__Data for the task__
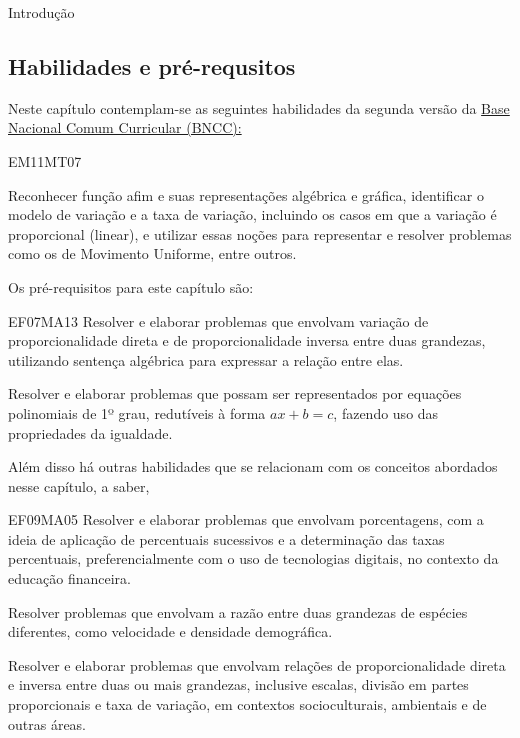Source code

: \begin{apresentacao}{Introdução}

\subsection{Habilidades e pré-requsitos}

Neste capítulo contemplam-se as seguintes habilidades da segunda versão da \href{http://historiadabncc.mec.gov.br/documentos/bncc-2versao.revista.pdf}{Base Nacional Comum Curricular (BNCC):}

\begin{habilities}{EM11MT07}

Reconhecer função afim e suas representações algébrica e gráfica, identificar o modelo de variação e a taxa de variação, incluindo os casos em que a variação é proporcional (linear), e utilizar essas noções para representar e resolver problemas como os de Movimento Uniforme, entre outros.
\end{habilities}

Os pré-requisitos para este capítulo são:

\begin{habilities}{EF07MA13} Resolver e elaborar problemas que envolvam variação de proporcionalidade direta e de proporcionalidade inversa entre duas grandezas, utilizando sentença algébrica para expressar a relação entre elas.

 Resolver e elaborar problemas que possam ser representados por equações polinomiais de 1º grau, redutíveis à forma \(ax+b=c\), fazendo uso das propriedades da igualdade.
\end{habilities}

Além disso há outras habilidades que se relacionam com os conceitos abordados nesse capítulo, a saber,

\begin{habilities}{EF09MA05} Resolver e elaborar problemas que envolvam porcentagens, com a ideia de aplicação de percentuais sucessivos e a determinação das taxas percentuais, preferencialmente com o uso de tecnologias digitais, no contexto da educação financeira.

 Resolver problemas que envolvam a razão entre duas grandezas de espécies diferentes, como velocidade e densidade demográfica.

 Resolver e elaborar problemas que envolvam relações de proporcionalidade direta e inversa entre duas ou mais grandezas, inclusive escalas, divisão em partes proporcionais e taxa de variação, em contextos socioculturais, ambientais e de outras áreas.


\end{habilities}
\end{apresentacao}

__Exercise aim__
Only the pictures may be dropped; print every record exactly as given.

__Completed exercise__
Source code

: \begin{apresentacao}{Introdução}

\subsection{Habilidades e pré-requsitos}

Neste capítulo contemplam-se as seguintes habilidades da segunda versão da \href{http://historiadabncc.mec.gov.br/documentos/bncc-2versao.revista.pdf}{Base Nacional Comum Curricular (BNCC):}

\begin{habilities}{EM11MT07}

Reconhecer função afim e suas representações algébrica e gráfica, identificar o modelo de variação e a taxa de variação, incluindo os casos em que a variação é proporcional (linear), e utilizar essas noções para representar e resolver problemas como os de Movimento Uniforme, entre outros.
\end{habilities}

Os pré-requisitos para este capítulo são:

\begin{habilities}{EF07MA13} Resolver e elaborar problemas que envolvam variação de proporcionalidade direta e de proporcionalidade inversa entre duas grandezas, utilizando sentença algébrica para expressar a relação entre elas.

 Resolver e elaborar problemas que possam ser representados por equações polinomiais de 1º grau, redutíveis à forma \(ax+b=c\), fazendo uso das propriedades da igualdade.
\end{habilities}

Além disso há outras habilidades que se relacionam com os conceitos abordados nesse capítulo, a saber,

\begin{habilities}{EF09MA05} Resolver e elaborar problemas que envolvam porcentagens, com a ideia de aplicação de percentuais sucessivos e a determinação das taxas percentuais, preferencialmente com o uso de tecnologias digitais, no contexto da educação financeira.

 Resolver problemas que envolvam a razão entre duas grandezas de espécies diferentes, como velocidade e densidade demográfica.

 Resolver e elaborar problemas que envolvam relações de proporcionalidade direta e inversa entre duas ou mais grandezas, inclusive escalas, divisão em partes proporcionais e taxa de variação, em contextos socioculturais, ambientais e de outras áreas.


\end{habilities}
\end{apresentacao}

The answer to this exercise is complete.